Recently, Northern Ireland’s Minister of Agriculture Edwin Poots warned of a ‘crisis’ brewing in the industry and pledged to bid for £100m to support agri-food, BBC News reported. Similarly, the trade groups FoodDrinkEurope, farmers association COPA-COGECA and Celcaa, the European Liaison Committee appealed to the European Commission in a joint statement to do “everything in its power” to preserve the EU Single Market and ensure an uninterrupted flow of food and beverage products through countries.

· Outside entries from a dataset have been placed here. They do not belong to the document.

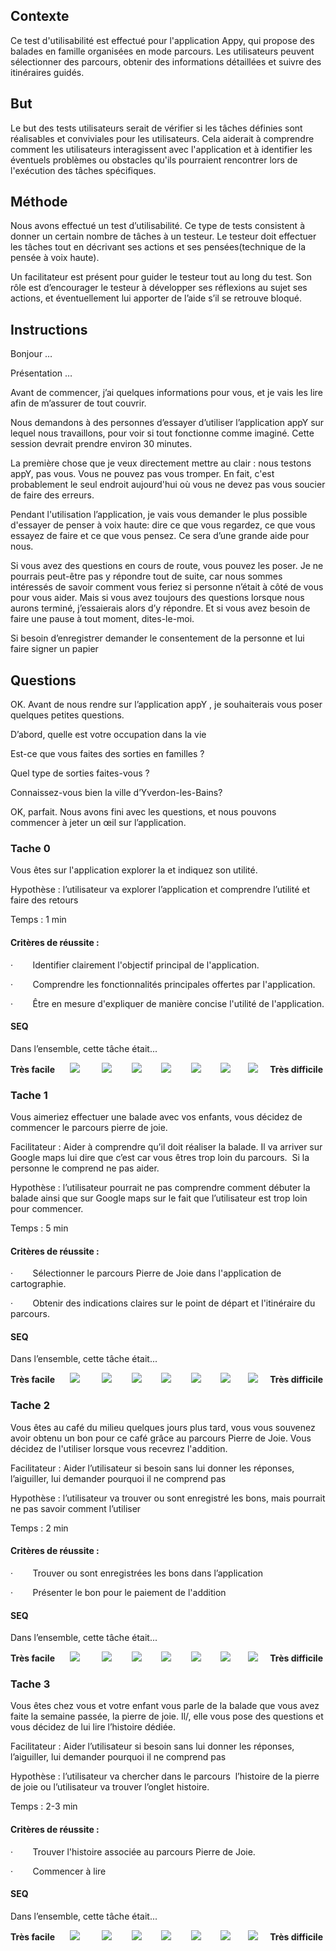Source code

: 
## Contexte

Ce test d'utilisabilité est effectué pour l'application Appy, qui propose des balades en famille organisées en mode parcours. Les utilisateurs peuvent sélectionner des parcours, obtenir des informations détaillées et suivre des itinéraires guidés.

## But

Le but des tests utilisateurs serait de vérifier si les tâches définies sont réalisables et conviviales pour les utilisateurs. Cela aiderait à comprendre comment les utilisateurs interagissent avec l'application et à identifier les éventuels problèmes ou obstacles qu'ils pourraient rencontrer lors de l'exécution des tâches spécifiques.

## Méthode

Nous avons effectué un test d’utilisabilité. Ce type de tests consistent à donner un certain nombre de tâches à un testeur. Le testeur doit effectuer les tâches tout en décrivant ses actions et ses pensées(technique de la pensée à voix haute).

Un facilitateur est présent pour guider le testeur tout au long du test. Son rôle est d’encourager le testeur à développer ses réflexions au sujet ses actions, et éventuellement lui apporter de l’aide s’il se retrouve bloqué.
## Instructions

Bonjour …

Présentation …

Avant de commencer, j’ai quelques informations pour vous, et je vais les lire afin de m’assurer de tout couvrir.

Nous demandons à des personnes d’essayer d’utiliser l’application appY sur lequel nous travaillons, pour voir si tout fonctionne comme imaginé. Cette session devrait prendre environ 30 minutes. 

La première chose que je veux directement mettre au clair : nous testons appY, pas vous. Vous ne pouvez pas vous tromper. En fait, c'est probablement le seul endroit aujourd'hui où vous ne devez pas vous soucier de faire des erreurs. 

Pendant l'utilisation l’application, je vais vous demander le plus possible d'essayer de penser à voix haute: dire ce que vous regardez, ce que vous essayez de faire et ce que vous pensez. Ce sera d’une grande aide pour nous. 

Si vous avez des questions en cours de route, vous pouvez les poser. Je ne pourrais peut-être pas y répondre tout de suite, car nous sommes intéressés de savoir comment vous feriez si personne n’était à côté de vous pour vous aider. Mais si vous avez toujours des questions lorsque nous aurons terminé, j’essaierais alors d’y répondre. Et si vous avez besoin de faire une pause à tout moment, dites-le-moi.

Si besoin d’enregistrer demander le consentement de la personne et lui faire signer un papier

## Questions

OK. Avant de nous rendre sur l’application appY , je souhaiterais vous poser quelques petites questions. 

D’abord, quelle est votre occupation dans la vie 

Est-ce que vous faites des sorties en familles ? 

Quel type de sorties faites-vous ?  

Connaissez-vous bien la ville d’Yverdon-les-Bains? 

OK, parfait. Nous avons fini avec les questions, et nous pouvons commencer à jeter un œil sur l’application.

### Tache 0

Vous êtes sur l'application explorer la et indiquez son utilité.

Hypothèse : l’utilisateur va explorer l’application et comprendre l’utilité et faire des retours

Temps : 1 min

#### Critères de réussite :

·        Identifier clairement l'objectif principal de l'application.

·        Comprendre les fonctionnalités principales offertes par l'application.

·        Être en mesure d'expliquer de manière concise l'utilité de l'application.

#### SEQ

Dans l’ensemble, cette tâche était...

**Très facile**      ![](file:///C:/Users/rossi/AppData/Local/Temp/msohtmlclip1/01/clip_image001.png)         ![](file:///C:/Users/rossi/AppData/Local/Temp/msohtmlclip1/01/clip_image002.png)        ![](file:///C:/Users/rossi/AppData/Local/Temp/msohtmlclip1/01/clip_image003.png)        ![](file:///C:/Users/rossi/AppData/Local/Temp/msohtmlclip1/01/clip_image004.png)        ![](file:///C:/Users/rossi/AppData/Local/Temp/msohtmlclip1/01/clip_image002.png)        ![](file:///C:/Users/rossi/AppData/Local/Temp/msohtmlclip1/01/clip_image003.png)       ![](file:///C:/Users/rossi/AppData/Local/Temp/msohtmlclip1/01/clip_image001.png)     **Très difficile**

### Tache 1 

Vous aimeriez effectuer une balade avec vos enfants, vous décidez de commencer le parcours pierre de joie.

Facilitateur : Aider à comprendre qu’il doit réaliser la balade. Il va arriver sur Google maps lui dire que c’est car vous êtres trop loin du parcours.  Si la personne le comprend ne pas aider.

Hypothèse : l’utilisateur pourrait ne pas comprendre comment débuter la balade ainsi que sur Google maps sur le fait que l’utilisateur est trop loin pour commencer.

Temps : 5 min

#### Critères de réussite :

·        Sélectionner le parcours Pierre de Joie dans l'application de cartographie.

·        Obtenir des indications claires sur le point de départ et l'itinéraire du parcours.

#### SEQ

Dans l’ensemble, cette tâche était...

**Très facile**      ![](file:///C:/Users/rossi/AppData/Local/Temp/msohtmlclip1/01/clip_image005.png)         ![](file:///C:/Users/rossi/AppData/Local/Temp/msohtmlclip1/01/clip_image006.png)        ![](file:///C:/Users/rossi/AppData/Local/Temp/msohtmlclip1/01/clip_image007.png)        ![](file:///C:/Users/rossi/AppData/Local/Temp/msohtmlclip1/01/clip_image008.png)        ![](file:///C:/Users/rossi/AppData/Local/Temp/msohtmlclip1/01/clip_image006.png)        ![](file:///C:/Users/rossi/AppData/Local/Temp/msohtmlclip1/01/clip_image007.png)       ![](file:///C:/Users/rossi/AppData/Local/Temp/msohtmlclip1/01/clip_image005.png)     **Très difficile**

### Tache 2

Vous êtes au café du milieu quelques jours plus tard, vous vous souvenez avoir obtenu un bon pour ce café grâce au parcours Pierre de Joie. Vous décidez de l'utiliser lorsque vous recevrez l'addition.

Facilitateur : Aider l’utilisateur si besoin sans lui donner les réponses, l’aiguiller, lui demander pourquoi il ne comprend pas

Hypothèse : l’utilisateur va trouver ou sont enregistré les bons, mais pourrait ne pas savoir comment l’utiliser

Temps : 2 min 

#### Critères de réussite :

·        Trouver ou sont enregistrées les bons dans l’application

·        Présenter le bon pour le paiement de l'addition

#### SEQ

Dans l’ensemble, cette tâche était...

**Très facile**      ![](file:///C:/Users/rossi/AppData/Local/Temp/msohtmlclip1/01/clip_image009.png)         ![](file:///C:/Users/rossi/AppData/Local/Temp/msohtmlclip1/01/clip_image010.png)        ![](file:///C:/Users/rossi/AppData/Local/Temp/msohtmlclip1/01/clip_image010.png)        ![](file:///C:/Users/rossi/AppData/Local/Temp/msohtmlclip1/01/clip_image010.png)        ![](file:///C:/Users/rossi/AppData/Local/Temp/msohtmlclip1/01/clip_image010.png)        ![](file:///C:/Users/rossi/AppData/Local/Temp/msohtmlclip1/01/clip_image010.png)       ![](file:///C:/Users/rossi/AppData/Local/Temp/msohtmlclip1/01/clip_image009.png)     **Très difficile**

### Tache 3

Vous êtes chez vous et votre enfant vous parle de la balade que vous avez faite la semaine passée, la pierre de joie. Il/, elle vous pose des questions et vous décidez de lui lire l’histoire dédiée.

Facilitateur : Aider l’utilisateur si besoin sans lui donner les réponses, l’aiguiller, lui demander pourquoi il ne comprend pas

Hypothèse : l’utilisateur va chercher dans le parcours  l’histoire de la pierre de joie ou l’utilisateur va trouver l’onglet histoire.

Temps : 2-3 min

#### Critères de réussite :

·        Trouver l'histoire associée au parcours Pierre de Joie.

·        Commencer à lire

#### SEQ

Dans l’ensemble, cette tâche était...

**Très facile**      ![](file:///C:/Users/rossi/AppData/Local/Temp/msohtmlclip1/01/clip_image011.png)         ![](file:///C:/Users/rossi/AppData/Local/Temp/msohtmlclip1/01/clip_image012.png)        ![](file:///C:/Users/rossi/AppData/Local/Temp/msohtmlclip1/01/clip_image012.png)        ![](file:///C:/Users/rossi/AppData/Local/Temp/msohtmlclip1/01/clip_image012.png)        ![](file:///C:/Users/rossi/AppData/Local/Temp/msohtmlclip1/01/clip_image012.png)        ![](file:///C:/Users/rossi/AppData/Local/Temp/msohtmlclip1/01/clip_image012.png)       ![](file:///C:/Users/rossi/AppData/Local/Temp/msohtmlclip1/01/clip_image011.png)     **Très difficile**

European agrifood unions and Irish minister warn of crisis, call for aid

“Following the important and necessary emergency measures taken by EU Member States, our members are reporting increasing difficulties in their business operations,” the joint statement by the trade groups warned.

Despite the lobbying from the associations, there is ongoing disruption caused by prolonged trade bottlenecks in the highly-integrated supply chain that operates across borders. The continued closure of EU member states has put pressure on producers, manufacturers and distributors that are struggling amid closures of restaurants and other foodservice facilities. Increases in supermarket sales have not been sufficient to offset the losses resulting from these closures. The BBC reported that farmers have been experiencing drops in prices paid for animals since the beginning of April and manufacturers are seeing both domestic and export markets disappear.

EU Agricultural Commissioner Janusz Wojciechowski sent a letter to all EU agriculture ministers in mid-March where he cautioned that the lockdown that was enacted across the Eurozone will cause “extreme hardships” to the agri-food sector.

In Northern Ireland, those hardships are beginning to show. Processors are estimating that beef is down £200 a carcass and dairy prices are predicted to fall from the already meager 25p per liter, The BBC reports.

In addition to prices plummeting, there are fears that closed borders will prevent the flow of workers and result in a labor shortage that could further affect the supply chain if crops are unable to be harvested and manufacturing plants are short-staffed.

Restarting the food economy in Europe will remain difficult as long as circulation is restricted. “Our ability to provide food for all will depend on the preservation of the EU Single Market,” emphasized the statement. “The food supply chain should be regarded as an essential sector in all EU Member States.”